L’annonce le 8 janvier de la suppression de la publicité sur les chaînes publiques a provoqué de nombreux remouds dans le paysages audiovisuel français. Dernier en date: la manifestation, le 13 février, de l’intersyndicale et des salariés du service public, qui a abouti à une réunion avec Nicolas Sarkozy aujourd’hui. Rencontre avec Jean-François Téaldi, reporter à France 3 et secrétaire général du SNJ-CGT.
média+ : Qu’attendez-vous de la rencontre avec Nicolas Sarkozy?
Jean-François Téaldi : On attend qu’il nous explique exactement ce qu’il veut faire. Pour l’instant, à part vouloir supprimer la publicité et créer un manque à gagner pour France Télévisions qui s’évalue à 1,2 milliard euros par an, on peut dire que c’est un flou artistique complet. Tout le monde, tant les syndicats de l’audiovisuel public que les industriels privés, s’accorde pour dire aujourd’hui que son plan de remplacement pour combler ce vide ne tient pas la route. On attend qu’il nous donne des explications sur d’autres moyens de financement que celui qu’il a proposé.
média+ : D’après vous, quelles seraient les solutions ?

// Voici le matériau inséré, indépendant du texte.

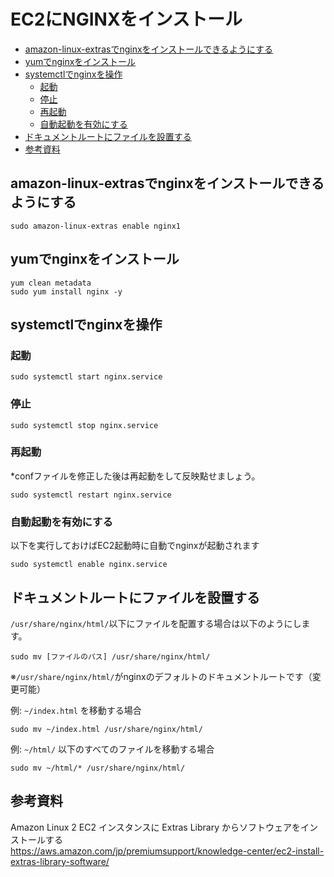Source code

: # EC2にNGINXをインストール

<!-- TOC -->

- [amazon-linux-extrasでnginxをインストールできるようにする](#amazon-linux-extras%E3%81%A7nginx%E3%82%92%E3%82%A4%E3%83%B3%E3%82%B9%E3%83%88%E3%83%BC%E3%83%AB%E3%81%A7%E3%81%8D%E3%82%8B%E3%82%88%E3%81%86%E3%81%AB%E3%81%99%E3%82%8B)
- [yumでnginxをインストール](#yum%E3%81%A7nginx%E3%82%92%E3%82%A4%E3%83%B3%E3%82%B9%E3%83%88%E3%83%BC%E3%83%AB)
- [systemctlでnginxを操作](#systemctl%E3%81%A7nginx%E3%82%92%E6%93%8D%E4%BD%9C)
    - [起動](#%E8%B5%B7%E5%8B%95)
    - [停止](#%E5%81%9C%E6%AD%A2)
    - [再起動](#%E5%86%8D%E8%B5%B7%E5%8B%95)
    - [自動起動を有効にする](#%E8%87%AA%E5%8B%95%E8%B5%B7%E5%8B%95%E3%82%92%E6%9C%89%E5%8A%B9%E3%81%AB%E3%81%99%E3%82%8B)
- [ドキュメントルートにファイルを設置する](#%E3%83%89%E3%82%AD%E3%83%A5%E3%83%A1%E3%83%B3%E3%83%88%E3%83%AB%E3%83%BC%E3%83%88%E3%81%AB%E3%83%95%E3%82%A1%E3%82%A4%E3%83%AB%E3%82%92%E8%A8%AD%E7%BD%AE%E3%81%99%E3%82%8B)
- [参考資料](#%E5%8F%82%E8%80%83%E8%B3%87%E6%96%99)

<!-- /TOC -->

## amazon-linux-extrasでnginxをインストールできるようにする

```
sudo amazon-linux-extras enable nginx1
```

## yumでnginxをインストール
```
yum clean metadata
sudo yum install nginx -y
```


## systemctlでnginxを操作

### 起動
```
sudo systemctl start nginx.service
```

### 停止
```
sudo systemctl stop nginx.service
```

### 再起動
*confファイルを修正した後は再起動をして反映點せましょう。

```
sudo systemctl restart nginx.service
```

### 自動起動を有効にする
以下を実行しておけばEC2起動時に自動でnginxが起動されます
```
sudo systemctl enable nginx.service
```


## ドキュメントルートにファイルを設置する
`/usr/share/nginx/html/`以下にファイルを配置する場合は以下のようにします。
```
sudo mv [ファイルのパス] /usr/share/nginx/html/
```
※`/usr/share/nginx/html/`がnginxのデフォルトのドキュメントルートです（変更可能）  


例: `~/index.html` を移動する場合
```
sudo mv ~/index.html /usr/share/nginx/html/
```


例: `~/html/` 以下のすべてのファイルを移動する場合
```
sudo mv ~/html/* /usr/share/nginx/html/
```

## 参考資料

Amazon Linux 2 EC2 インスタンスに Extras Library からソフトウェアをインストールする  
https://aws.amazon.com/jp/premiumsupport/knowledge-center/ec2-install-extras-library-software/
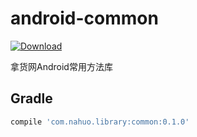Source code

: 
# android-common
[ ![Download](https://api.bintray.com/packages/nahuo/maven/common/images/download.svg) ](https://bintray.com/nahuo/maven/common/_latestVersion)

拿货网Android常用方法库



Gradle
--------

```groovy
compile 'com.nahuo.library:common:0.1.0'
```
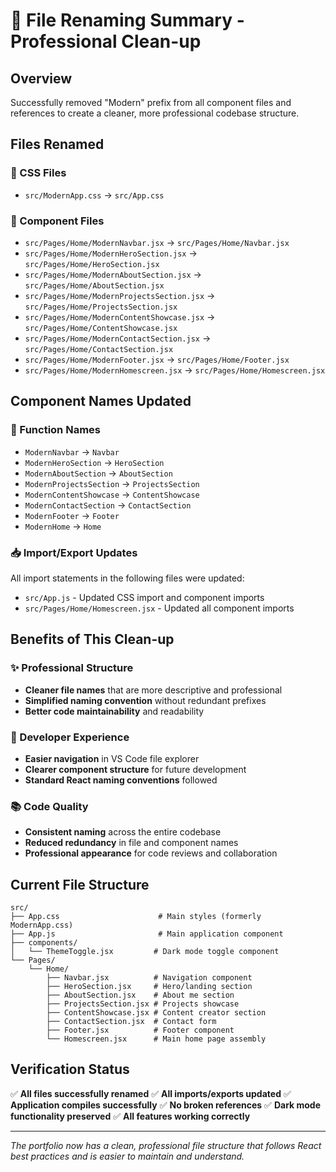 # 🔄 File Renaming Summary - Professional Clean-up

## Overview
Successfully removed "Modern" prefix from all component files and references to create a cleaner, more professional codebase structure.

## Files Renamed

### 📁 CSS Files
- `src/ModernApp.css` → `src/App.css`

### 📁 Component Files
- `src/Pages/Home/ModernNavbar.jsx` → `src/Pages/Home/Navbar.jsx`
- `src/Pages/Home/ModernHeroSection.jsx` → `src/Pages/Home/HeroSection.jsx`
- `src/Pages/Home/ModernAboutSection.jsx` → `src/Pages/Home/AboutSection.jsx`
- `src/Pages/Home/ModernProjectsSection.jsx` → `src/Pages/Home/ProjectsSection.jsx`
- `src/Pages/Home/ModernContentShowcase.jsx` → `src/Pages/Home/ContentShowcase.jsx`
- `src/Pages/Home/ModernContactSection.jsx` → `src/Pages/Home/ContactSection.jsx`
- `src/Pages/Home/ModernFooter.jsx` → `src/Pages/Home/Footer.jsx`
- `src/Pages/Home/ModernHomescreen.jsx` → `src/Pages/Home/Homescreen.jsx`

## Component Names Updated

### 🔧 Function Names
- `ModernNavbar` → `Navbar`
- `ModernHeroSection` → `HeroSection`
- `ModernAboutSection` → `AboutSection`
- `ModernProjectsSection` → `ProjectsSection`
- `ModernContentShowcase` → `ContentShowcase`
- `ModernContactSection` → `ContactSection`
- `ModernFooter` → `Footer`
- `ModernHome` → `Home`

### 📥 Import/Export Updates
All import statements in the following files were updated:
- `src/App.js` - Updated CSS import and component imports
- `src/Pages/Home/Homescreen.jsx` - Updated all component imports

## Benefits of This Clean-up

### ✨ Professional Structure
- **Cleaner file names** that are more descriptive and professional
- **Simplified naming convention** without redundant prefixes
- **Better code maintainability** and readability

### 🎯 Developer Experience
- **Easier navigation** in VS Code file explorer
- **Clearer component structure** for future development
- **Standard React naming conventions** followed

### 📚 Code Quality
- **Consistent naming** across the entire codebase
- **Reduced redundancy** in file and component names
- **Professional appearance** for code reviews and collaboration

## Current File Structure

```
src/
├── App.css                      # Main styles (formerly ModernApp.css)
├── App.js                       # Main application component
├── components/
│   └── ThemeToggle.jsx         # Dark mode toggle component
└── Pages/
    └── Home/
        ├── Navbar.jsx          # Navigation component
        ├── HeroSection.jsx     # Hero/landing section
        ├── AboutSection.jsx    # About me section
        ├── ProjectsSection.jsx # Projects showcase
        ├── ContentShowcase.jsx # Content creator section
        ├── ContactSection.jsx  # Contact form
        ├── Footer.jsx          # Footer component
        └── Homescreen.jsx      # Main home page assembly
```

## Verification Status
✅ **All files successfully renamed**
✅ **All imports/exports updated**
✅ **Application compiles successfully**
✅ **No broken references**
✅ **Dark mode functionality preserved**
✅ **All features working correctly**

---

*The portfolio now has a clean, professional file structure that follows React best practices and is easier to maintain and understand.*
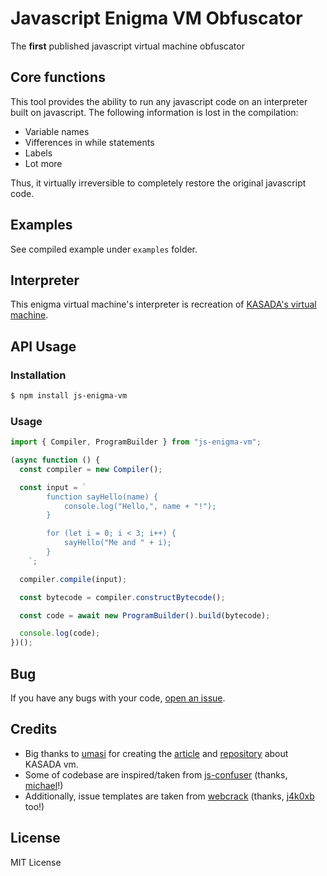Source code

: # Javascript Enigma VM Obfuscator

The **first** published javascript virtual machine obfuscator

## Core functions

This tool provides the ability to run any javascript code on an interpreter built on javascript.
The following information is lost in the compilation:

- Variable names
- Vifferences in while statements
- Labels
- Lot more

Thus, it virtually irreversible to completely restore the original javascript code.

## Examples

See compiled example under `examples` folder.

## Interpreter

This enigma virtual machine's interpreter is recreation of [KASADA's virtual machine](https://accounts.nike.com/149e9513-01fa-4fb0-aad4-566afd725d1b/2d206a39-8ed7-437e-a3be-862e0f06eea3/ips.js).

## API Usage

### Installation

```bash
$ npm install js-enigma-vm
```

### Usage

```ts
import { Compiler, ProgramBuilder } from "js-enigma-vm";

(async function () {
  const compiler = new Compiler();

  const input = `
        function sayHello(name) {
            console.log("Hello,", name + "!");
        }

        for (let i = 0; i < 3; i++) {
            sayHello("Me and " + i);
        }
    `;

  compiler.compile(input);

  const bytecode = compiler.constructBytecode();

  const code = await new ProgramBuilder().build(bytecode);

  console.log(code);
})();
```

## Bug

If you have any bugs with your code, [open an issue](https://github.com/youdie323323/js-enigma-vm/issues/new?template=bug_report.yml).

## Credits

- Big thanks to [umasi](https://github.com/umasii) for creating the [article](https://www.nullpt.rs/devirtualizing-nike-vm-1) and [repository](https://github.com/umasii/ips-disassembler) about KASADA vm.
- Some of codebase are inspired/taken from [js-confuser](https://github.com/MichaelXF/js-confuser) (thanks, [michael](https://github.com/MichaelXF)!)
- Additionally, issue templates are taken from [webcrack](https://github.com/j4k0xb/webcrack) (thanks, [j4k0xb](https://github.com/j4k0xb) too!)

## License

MIT License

Jean-François Téaldi : Il en a au moins trois. La 1ère est l’augmentation de la redevance. Elle doit être rapportée à un niveau moyen par rapport aux autres pays européens. La redevance approche les 200 euros en Angleterre et en Allemagne alors que celle de la France est à 116 euros. Pour nous, la solution serait d’arriver, par paliers de 10 euros à ce niveau moyen. Ce serait la garantie d’un financement public sur la durée avec une taxe affectée qui nous permettrait de remplir nos missions, et ce, malgré le fait que le président dise que le pouvoir d’achat est en baisse. Ce que Nicolas Sarkozy ne dit pas, lorsqu’il déclare qu’il ne peut pas augmenter la redevance due aux problèmes de la baisse du pouvoir d’achat c’est que de toutes façons les Français paieront d’une manière ou d’une autre. Il a prévu de mettre une taxe sur les opérateurs de téléphonie, il a éventuellement prévu de taxer la publicité sur les chaînes privées. On sait très bien que lorsque nous achetons des produits de consommation, la publicité est incluse dans le prix, donc ce dernier augmentera. Il a aussi prévu de taxer les téléviseurs donc s’ils sont taxés, les industriels vont augmenter les coûts de vente des téléviseurs, là encore, les Français paieront. Il faut qu’il ait le courage politique d’augmenter la redevance, qui n’a pas augmenté depuis 7 ans, pour la porter au niveau moyen européen. Pourquoi les Anglais et les Allemands paieraient plus cher que les Français pour avoir une télévision publique de qualité ? Au-delà de la redevance, la 2ème solution est la diversification de ressources propres c’est-à-dire l’augmentation du parrainage et des partenariats. La 3ème proposition serait de permettre aux sites Internet des chaînes du groupe de France Télévisions de conserver la publicité.
média+ : Si vous n’êtes pas satisfait de la rencontre du président, faudra t’il s’attendre à d’autres manifestations ?
Jean-François Téaldi : La rencontre d’aujourd’hui n’est que la 1ère. Je pense et j’espère que nous serons associés à la réflexion de la commission dite «Copé» qui va regrouper les parlementaires de tous bords. La discussion de la loi qui reformera l’audiovisuel public, prévue pour le mois de juin, semble reportée en septembre voire après. D’ici là, chaque fois que l’on négociera et qu’on ne nous écoutera pas, on rappelera de nouveau à la mobilisation.